Common WordPress Sitemap Problems

Sitemap returns a 404

This usually means your permalink structure isn't set correctly. Go to Settings → Permalinks and click Save (without changing anything). This flushes the rewrite rules and almost always fixes sitemap 404s.

Sitemap includes pages I don't want indexed

In Yoast: edit the page → Yoast SEO meta box → Advanced tab → set "Allow search engines to show this page in search results" to No. In Rank Math: edit the page → Rank Math meta box → Advanced → Robots Meta → check "No Index". The page will be removed from the sitemap on the next crawl.

Sitemap is missing recent posts

If a post you published isn't appearing in the sitemap, check whether it's set to "draft" or "private" — only published posts appear. Also verify the post type isn't excluded from sitemaps in your plugin settings. A caching plugin aggressively caching the sitemap can also cause stale results — purge the sitemap cache after publishing.

Multiple sitemaps from different sources

If you've switched SEO plugins, you may have stale sitemap entries in Search Console pointing to the old URL. Remove the old submission from Google Search Console, submit the correct current URL, and confirm only one plugin is generating sitemaps (Yoast and Rank Math should not both be active).

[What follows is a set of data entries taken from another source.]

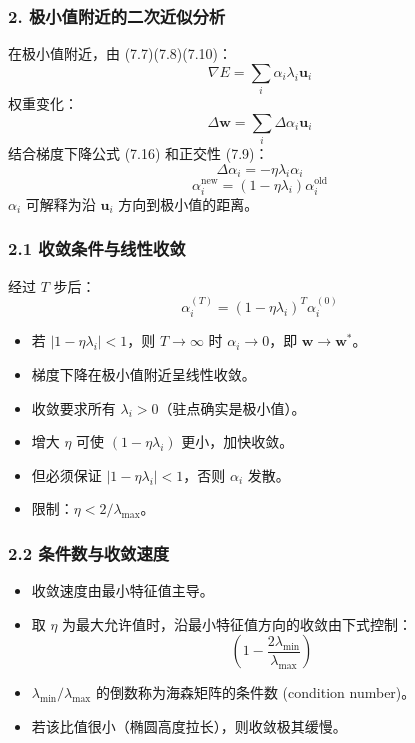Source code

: \documentclass[t,aspectratio=169]{beamer} %
\begin{document}
\begin{frame}
    \frametitle{2. 极小值附近的二次近似分析}
    在极小值附近，由 (7.7)(7.8)(7.10)：
    \begin{equation}
    \nabla E = \sum_i \alpha_i \lambda_i \mathbf{u}_i
    \tag{7.24}
    \end{equation}
    权重变化：
    \begin{equation}
    \Delta \mathbf{w} = \sum_i \Delta \alpha_i \mathbf{u}_i
    \tag{7.25}
    \end{equation}
    结合梯度下降公式 (7.16) 和正交性 (7.9)：
    \begin{equation}
    \Delta \alpha_i = -\eta \lambda_i \alpha_i
    \tag{7.26}
    \end{equation}
    \begin{equation}
    \alpha_i^{\mathrm{new}} = (1 - \eta \lambda_i) \alpha_i^{\mathrm{old}}
    \tag{7.27}
    \end{equation}
    $\alpha_i$ 可解释为\alert{沿 $\mathbf{u}_i$ 方向到极小值的距离}。
\end{frame}

\begin{frame}
    \frametitle{2.1 收敛条件与线性收敛}
    经过 $T$ 步后：
    \begin{equation}
    \alpha_i^{(T)} = (1 - \eta \lambda_i)^T \alpha_i^{(0)}
    \tag{7.29}
    \end{equation}
    \begin{itemize}
        \item 若 $|1 - \eta \lambda_i| < 1$，则 $T \to \infty$ 时 $\alpha_i \to 0$，即 $\mathbf{w} \to \mathbf{w}^*$。
        \item 梯度下降在极小值附近呈\alert{线性收敛}。
        \item 收敛要求所有 $\lambda_i > 0$（驻点确实是极小值）。
        \item 增大 $\eta$ 可使 $(1 - \eta \lambda_i)$ 更小，加快收敛。
        \item 但必须保证 $|1 - \eta \lambda_i| < 1$，否则 $\alpha_i$ 发散。
        \item 限制：\alert{$\eta < 2 / \lambda_{\max}$}。
    \end{itemize}
\end{frame}

\begin{frame}
    \frametitle{2.2 条件数与收敛速度}
    \begin{itemize}
        \item 收敛速度由\alert{最小特征值}主导。
        \item 取 $\eta$ 为最大允许值时，沿最小特征值方向的收敛由下式控制：
        \begin{equation}
        \left(1 - \frac{2 \lambda_{\min}}{\lambda_{\max}}\right)
        \tag{7.30}
        \end{equation}
        \item $\lambda_{\min} / \lambda_{\max}$ 的倒数称为海森矩阵的\alert{条件数 (condition number)}。
        \item 若该比值很小（椭圆高度拉长），则收敛\alert{极其缓慢}。
    \end{itemize}
\end{frame}
\end{document}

Submitting Your WordPress Sitemap to Google

  1. Open Google Search Console and select your property.
  2. Click Sitemaps in the left sidebar.
  3. Enter sitemap_index.xml and click Submit. (Or wp-sitemap.xml if you're using WordPress Core.)

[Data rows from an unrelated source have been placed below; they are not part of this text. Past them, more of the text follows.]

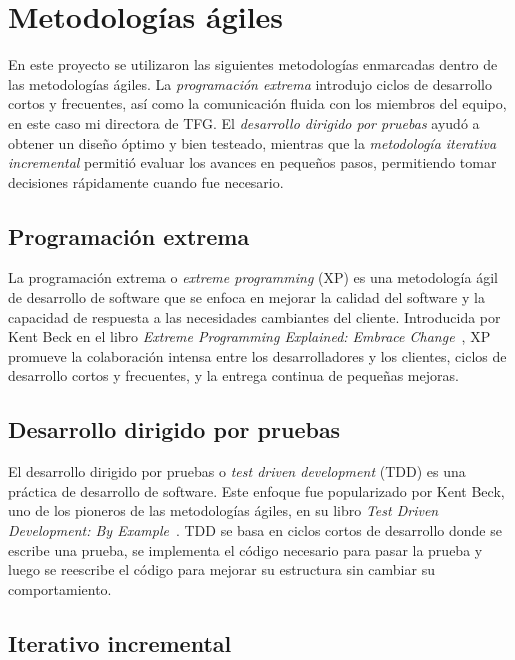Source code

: \section{Metodologías ágiles}

En este proyecto se utilizaron las siguientes metodologías enmarcadas dentro de las metodologías ágiles.
La \textit{programación extrema} introdujo ciclos de desarrollo cortos y frecuentes, así como la comunicación
fluida con los miembros del equipo, en este caso mi directora de TFG.
El \textit{desarrollo dirigido por pruebas} ayudó a obtener un diseño óptimo y bien testeado, mientras que la
\textit{metodología iterativa incremental} permitió evaluar los avances en pequeños pasos, permitiendo tomar
decisiones rápidamente cuando fue necesario.

\subsection*{Programación extrema}

La programación extrema o \textit{extreme programming} (XP) es una metodología ágil de desarrollo de software que se
enfoca en mejorar la calidad del software y la capacidad de respuesta a las necesidades cambiantes del cliente.
Introducida por Kent Beck en el libro \textit{Extreme Programming Explained: Embrace Change}~\cite{book_beck_1999},
XP promueve la colaboración intensa entre los desarrolladores y los clientes, ciclos de desarrollo cortos y frecuentes,
y la entrega continua de pequeñas mejoras.

\subsection*{Desarrollo dirigido por pruebas}

El desarrollo dirigido por pruebas o \textit{test driven development} (TDD) es una práctica de desarrollo de software.
Este enfoque fue popularizado por Kent Beck, uno de los pioneros de las metodologías ágiles, en su libro
\textit{Test Driven Development: By Example}~\cite{book_beck_2003}.
TDD se basa en ciclos cortos de desarrollo donde se escribe una prueba, se implementa el código necesario para pasar la
prueba y luego se reescribe el código para mejorar su estructura sin cambiar su comportamiento.

\subsection*{Iterativo incremental}\label{subsec:iterativo_incremental}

You only need to submit once. Google re-fetches the sitemap regularly from then on. Resubmit manually only after major structural changes like a domain migration or a large content reorganisation.

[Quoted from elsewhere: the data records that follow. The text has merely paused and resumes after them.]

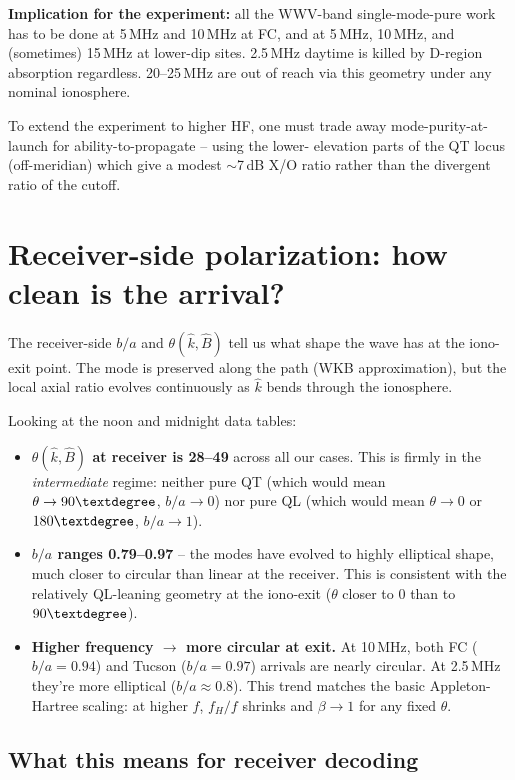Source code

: \documentclass[11pt]{article}
\begin{document}
\textbf{Implication for the experiment:} all the WWV-band
single-mode-pure work has to be done at 5\,MHz and 10\,MHz at FC, and
at 5\,MHz, 10\,MHz, and (sometimes) 15\,MHz at lower-dip sites.
2.5\,MHz daytime is killed by D-region absorption regardless.
20--25\,MHz are out of reach via this geometry under any nominal
ionosphere.

To extend the experiment to higher HF, one must trade away
mode-purity-at-launch for ability-to-propagate -- using the lower-
elevation parts of the QT locus (off-meridian) which give a modest
$\sim$7\,dB X/O ratio rather than the divergent ratio of the cutoff.


\section{Receiver-side polarization: how clean is the arrival?}

The receiver-side $b/a$ and $\theta(\hat k,\hat B)$ tell us what
shape the wave has at the iono-exit point.  The mode is preserved
along the path (WKB approximation), but the local axial ratio
evolves continuously as $\hat{k}$ bends through the ionosphere.

Looking at the noon and midnight data tables:

\begin{itemize}
\item \textbf{$\theta(\hat k,\hat B)$ at receiver is 28--49\textdegree}
across all our cases.  This is firmly in the \emph{intermediate}
regime: neither pure QT (which would mean $\theta\to 90\textdegree$,
$b/a\to 0$) nor pure QL (which would mean $\theta\to 0$ or
$180\textdegree$, $b/a\to 1$).
\item \textbf{$b/a$ ranges 0.79--0.97} -- the modes have evolved to
  highly elliptical shape, much closer to circular than linear at
  the receiver.  This is consistent with the relatively QL-leaning
  geometry at the iono-exit ($\theta$ closer to $0$ than to
  $90\textdegree$).
\item \textbf{Higher frequency $\to$ more circular at exit.}  At
  10\,MHz, both FC ($b/a=0.94$) and Tucson ($b/a=0.97$) arrivals
  are nearly circular.  At 2.5\,MHz they're more elliptical
  ($b/a\approx 0.8$).  This trend matches the basic Appleton-Hartree
  scaling: at higher $f$, $f_H/f$ shrinks and $\beta\to 1$ for any
  fixed $\theta$.
\end{itemize}

\subsection*{What this means for receiver decoding}
\end{document}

Checking Your Sitemap Health

Generating a sitemap is only half the job. The URLs inside it should all return HTTP 200 — any 404s or redirect chains in your sitemap list signal low content quality to search engines and waste crawl budget. Run a crawl of your site periodically to check URL health and catch broken links before they compound into a larger problem.